**Activity:** What's required is a verbatim printout of all the data.
*** Exercise data ***
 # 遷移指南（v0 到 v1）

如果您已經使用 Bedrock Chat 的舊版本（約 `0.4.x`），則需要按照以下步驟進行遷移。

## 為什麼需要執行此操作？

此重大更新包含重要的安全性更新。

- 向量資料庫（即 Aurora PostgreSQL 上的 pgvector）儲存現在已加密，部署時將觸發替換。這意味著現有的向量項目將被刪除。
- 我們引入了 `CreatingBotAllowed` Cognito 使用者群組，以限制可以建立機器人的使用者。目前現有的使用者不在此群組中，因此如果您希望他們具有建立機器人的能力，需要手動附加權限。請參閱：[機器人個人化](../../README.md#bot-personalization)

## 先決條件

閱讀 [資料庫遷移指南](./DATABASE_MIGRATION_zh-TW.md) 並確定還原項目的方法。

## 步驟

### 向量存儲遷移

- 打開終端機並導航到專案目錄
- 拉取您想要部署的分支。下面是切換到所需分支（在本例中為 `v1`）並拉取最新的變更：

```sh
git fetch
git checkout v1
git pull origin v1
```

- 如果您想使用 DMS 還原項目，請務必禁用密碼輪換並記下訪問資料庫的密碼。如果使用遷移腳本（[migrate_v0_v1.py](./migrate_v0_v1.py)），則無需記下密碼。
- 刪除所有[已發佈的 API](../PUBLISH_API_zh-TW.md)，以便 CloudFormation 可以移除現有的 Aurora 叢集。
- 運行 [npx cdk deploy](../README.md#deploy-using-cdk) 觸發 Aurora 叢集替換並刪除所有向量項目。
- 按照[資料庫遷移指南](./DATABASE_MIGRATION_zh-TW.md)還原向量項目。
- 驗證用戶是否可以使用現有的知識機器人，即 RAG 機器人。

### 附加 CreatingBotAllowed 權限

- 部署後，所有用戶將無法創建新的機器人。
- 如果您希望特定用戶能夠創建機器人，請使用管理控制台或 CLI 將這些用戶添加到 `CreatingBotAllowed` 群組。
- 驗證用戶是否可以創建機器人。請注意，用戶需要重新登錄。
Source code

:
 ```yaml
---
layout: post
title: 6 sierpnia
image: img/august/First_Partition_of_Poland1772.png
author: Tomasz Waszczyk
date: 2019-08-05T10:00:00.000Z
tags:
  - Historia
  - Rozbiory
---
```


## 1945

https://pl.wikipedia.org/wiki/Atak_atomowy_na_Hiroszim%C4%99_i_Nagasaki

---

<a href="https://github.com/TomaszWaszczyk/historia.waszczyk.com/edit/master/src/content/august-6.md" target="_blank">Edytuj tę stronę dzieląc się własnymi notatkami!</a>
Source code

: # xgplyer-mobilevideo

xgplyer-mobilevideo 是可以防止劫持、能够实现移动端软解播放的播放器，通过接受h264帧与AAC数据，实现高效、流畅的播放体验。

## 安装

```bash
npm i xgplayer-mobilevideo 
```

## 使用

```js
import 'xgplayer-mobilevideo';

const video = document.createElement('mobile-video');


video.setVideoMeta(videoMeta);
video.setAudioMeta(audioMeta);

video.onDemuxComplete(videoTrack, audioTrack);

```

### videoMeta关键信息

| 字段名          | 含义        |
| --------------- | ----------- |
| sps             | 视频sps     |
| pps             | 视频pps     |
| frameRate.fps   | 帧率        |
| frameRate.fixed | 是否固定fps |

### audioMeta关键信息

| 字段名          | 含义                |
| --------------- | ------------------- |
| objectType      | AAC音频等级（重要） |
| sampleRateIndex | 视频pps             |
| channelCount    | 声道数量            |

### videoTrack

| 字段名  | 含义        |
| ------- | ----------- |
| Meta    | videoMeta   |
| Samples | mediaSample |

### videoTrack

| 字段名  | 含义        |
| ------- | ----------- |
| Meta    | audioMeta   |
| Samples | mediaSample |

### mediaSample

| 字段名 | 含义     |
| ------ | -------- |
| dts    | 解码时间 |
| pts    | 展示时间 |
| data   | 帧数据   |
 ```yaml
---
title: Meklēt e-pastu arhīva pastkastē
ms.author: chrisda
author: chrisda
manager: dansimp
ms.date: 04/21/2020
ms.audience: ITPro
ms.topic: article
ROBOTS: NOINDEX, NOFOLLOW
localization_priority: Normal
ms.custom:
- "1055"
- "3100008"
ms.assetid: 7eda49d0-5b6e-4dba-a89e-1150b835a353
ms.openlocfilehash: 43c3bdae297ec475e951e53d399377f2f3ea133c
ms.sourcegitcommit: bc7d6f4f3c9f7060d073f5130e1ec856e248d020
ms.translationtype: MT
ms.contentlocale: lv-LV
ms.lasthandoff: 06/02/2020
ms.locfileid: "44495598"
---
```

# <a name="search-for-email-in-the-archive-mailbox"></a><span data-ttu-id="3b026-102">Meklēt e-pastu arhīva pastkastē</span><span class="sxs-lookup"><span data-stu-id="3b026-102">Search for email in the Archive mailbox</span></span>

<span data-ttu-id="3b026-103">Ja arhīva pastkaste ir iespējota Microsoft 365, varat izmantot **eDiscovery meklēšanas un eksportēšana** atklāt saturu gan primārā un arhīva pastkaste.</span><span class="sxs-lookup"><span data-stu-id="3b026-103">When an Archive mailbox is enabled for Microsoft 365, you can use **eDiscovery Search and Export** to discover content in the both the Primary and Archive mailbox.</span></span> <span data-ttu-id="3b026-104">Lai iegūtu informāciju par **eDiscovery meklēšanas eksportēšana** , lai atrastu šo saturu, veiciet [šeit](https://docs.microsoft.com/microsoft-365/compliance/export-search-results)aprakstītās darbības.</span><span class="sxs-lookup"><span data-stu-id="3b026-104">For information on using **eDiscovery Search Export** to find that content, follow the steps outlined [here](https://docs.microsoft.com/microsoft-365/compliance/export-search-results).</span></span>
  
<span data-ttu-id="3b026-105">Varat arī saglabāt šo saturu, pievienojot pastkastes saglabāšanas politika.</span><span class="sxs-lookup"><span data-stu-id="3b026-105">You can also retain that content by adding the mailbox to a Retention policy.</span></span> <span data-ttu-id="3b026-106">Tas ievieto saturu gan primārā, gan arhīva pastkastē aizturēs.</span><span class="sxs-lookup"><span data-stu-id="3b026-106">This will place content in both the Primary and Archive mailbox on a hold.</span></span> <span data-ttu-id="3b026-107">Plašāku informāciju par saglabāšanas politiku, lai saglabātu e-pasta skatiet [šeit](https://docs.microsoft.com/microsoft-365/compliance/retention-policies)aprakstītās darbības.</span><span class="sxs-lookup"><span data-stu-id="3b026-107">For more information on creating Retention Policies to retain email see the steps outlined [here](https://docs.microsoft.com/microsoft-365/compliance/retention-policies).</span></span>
*** End of Exercise data ***
**The answer:**
 # 遷移指南（v0 到 v1）

如果您已經使用 Bedrock Chat 的舊版本（約 `0.4.x`），則需要按照以下步驟進行遷移。

## 為什麼需要執行此操作？

此重大更新包含重要的安全性更新。

- 向量資料庫（即 Aurora PostgreSQL 上的 pgvector）儲存現在已加密，部署時將觸發替換。這意味著現有的向量項目將被刪除。
- 我們引入了 `CreatingBotAllowed` Cognito 使用者群組，以限制可以建立機器人的使用者。目前現有的使用者不在此群組中，因此如果您希望他們具有建立機器人的能力，需要手動附加權限。請參閱：[機器人個人化](../../README.md#bot-personalization)

## 先決條件

閱讀 [資料庫遷移指南](./DATABASE_MIGRATION_zh-TW.md) 並確定還原項目的方法。

## 步驟

### 向量存儲遷移

- 打開終端機並導航到專案目錄
- 拉取您想要部署的分支。下面是切換到所需分支（在本例中為 `v1`）並拉取最新的變更：

```sh
git fetch
git checkout v1
git pull origin v1
```

- 如果您想使用 DMS 還原項目，請務必禁用密碼輪換並記下訪問資料庫的密碼。如果使用遷移腳本（[migrate_v0_v1.py](./migrate_v0_v1.py)），則無需記下密碼。
- 刪除所有[已發佈的 API](../PUBLISH_API_zh-TW.md)，以便 CloudFormation 可以移除現有的 Aurora 叢集。
- 運行 [npx cdk deploy](../README.md#deploy-using-cdk) 觸發 Aurora 叢集替換並刪除所有向量項目。
- 按照[資料庫遷移指南](./DATABASE_MIGRATION_zh-TW.md)還原向量項目。
- 驗證用戶是否可以使用現有的知識機器人，即 RAG 機器人。

### 附加 CreatingBotAllowed 權限

- 部署後，所有用戶將無法創建新的機器人。
- 如果您希望特定用戶能夠創建機器人，請使用管理控制台或 CLI 將這些用戶添加到 `CreatingBotAllowed` 群組。
- 驗證用戶是否可以創建機器人。請注意，用戶需要重新登錄。
Source code

:
 ```yaml
---
layout: post
title: 6 sierpnia
image: img/august/First_Partition_of_Poland1772.png
author: Tomasz Waszczyk
date: 2019-08-05T10:00:00.000Z
tags:
  - Historia
  - Rozbiory
---
```


## 1945

https://pl.wikipedia.org/wiki/Atak_atomowy_na_Hiroszim%C4%99_i_Nagasaki

---

<a href="https://github.com/TomaszWaszczyk/historia.waszczyk.com/edit/master/src/content/august-6.md" target="_blank">Edytuj tę stronę dzieląc się własnymi notatkami!</a>
Source code

: # xgplyer-mobilevideo

xgplyer-mobilevideo 是可以防止劫持、能够实现移动端软解播放的播放器，通过接受h264帧与AAC数据，实现高效、流畅的播放体验。

## 安装

```bash
npm i xgplayer-mobilevideo 
```

## 使用

```js
import 'xgplayer-mobilevideo';

const video = document.createElement('mobile-video');


video.setVideoMeta(videoMeta);
video.setAudioMeta(audioMeta);

video.onDemuxComplete(videoTrack, audioTrack);

```

### videoMeta关键信息

| 字段名          | 含义        |
| --------------- | ----------- |
| sps             | 视频sps     |
| pps             | 视频pps     |
| frameRate.fps   | 帧率        |
| frameRate.fixed | 是否固定fps |

### audioMeta关键信息

| 字段名          | 含义                |
| --------------- | ------------------- |
| objectType      | AAC音频等级（重要） |
| sampleRateIndex | 视频pps             |
| channelCount    | 声道数量            |

### videoTrack

| 字段名  | 含义        |
| ------- | ----------- |
| Meta    | videoMeta   |
| Samples | mediaSample |

### videoTrack

| 字段名  | 含义        |
| ------- | ----------- |
| Meta    | audioMeta   |
| Samples | mediaSample |

### mediaSample

| 字段名 | 含义     |
| ------ | -------- |
| dts    | 解码时间 |
| pts    | 展示时间 |
| data   | 帧数据   |
 ```yaml
---
title: Meklēt e-pastu arhīva pastkastē
ms.author: chrisda
author: chrisda
manager: dansimp
ms.date: 04/21/2020
ms.audience: ITPro
ms.topic: article
ROBOTS: NOINDEX, NOFOLLOW
localization_priority: Normal
ms.custom:
- "1055"
- "3100008"
ms.assetid: 7eda49d0-5b6e-4dba-a89e-1150b835a353
ms.openlocfilehash: 43c3bdae297ec475e951e53d399377f2f3ea133c
ms.sourcegitcommit: bc7d6f4f3c9f7060d073f5130e1ec856e248d020
ms.translationtype: MT
ms.contentlocale: lv-LV
ms.lasthandoff: 06/02/2020
ms.locfileid: "44495598"
---
```

# <a name="search-for-email-in-the-archive-mailbox"></a><span data-ttu-id="3b026-102">Meklēt e-pastu arhīva pastkastē</span><span class="sxs-lookup"><span data-stu-id="3b026-102">Search for email in the Archive mailbox</span></span>

<span data-ttu-id="3b026-103">Ja arhīva pastkaste ir iespējota Microsoft 365, varat izmantot **eDiscovery meklēšanas un eksportēšana** atklāt saturu gan primārā un arhīva pastkaste.</span><span class="sxs-lookup"><span data-stu-id="3b026-103">When an Archive mailbox is enabled for Microsoft 365, you can use **eDiscovery Search and Export** to discover content in the both the Primary and Archive mailbox.</span></span> <span data-ttu-id="3b026-104">Lai iegūtu informāciju par **eDiscovery meklēšanas eksportēšana** , lai atrastu šo saturu, veiciet [šeit](https://docs.microsoft.com/microsoft-365/compliance/export-search-results)aprakstītās darbības.</span><span class="sxs-lookup"><span data-stu-id="3b026-104">For information on using **eDiscovery Search Export** to find that content, follow the steps outlined [here](https://docs.microsoft.com/microsoft-365/compliance/export-search-results).</span></span>
  
<span data-ttu-id="3b026-105">Varat arī saglabāt šo saturu, pievienojot pastkastes saglabāšanas politika.</span><span class="sxs-lookup"><span data-stu-id="3b026-105">You can also retain that content by adding the mailbox to a Retention policy.</span></span> <span data-ttu-id="3b026-106">Tas ievieto saturu gan primārā, gan arhīva pastkastē aizturēs.</span><span class="sxs-lookup"><span data-stu-id="3b026-106">This will place content in both the Primary and Archive mailbox on a hold.</span></span> <span data-ttu-id="3b026-107">Plašāku informāciju par saglabāšanas politiku, lai saglabātu e-pasta skatiet [šeit](https://docs.microsoft.com/microsoft-365/compliance/retention-policies)aprakstītās darbības.</span><span class="sxs-lookup"><span data-stu-id="3b026-107">For more information on creating Retention Policies to retain email see the steps outlined [here](https://docs.microsoft.com/microsoft-365/compliance/retention-policies).</span></span>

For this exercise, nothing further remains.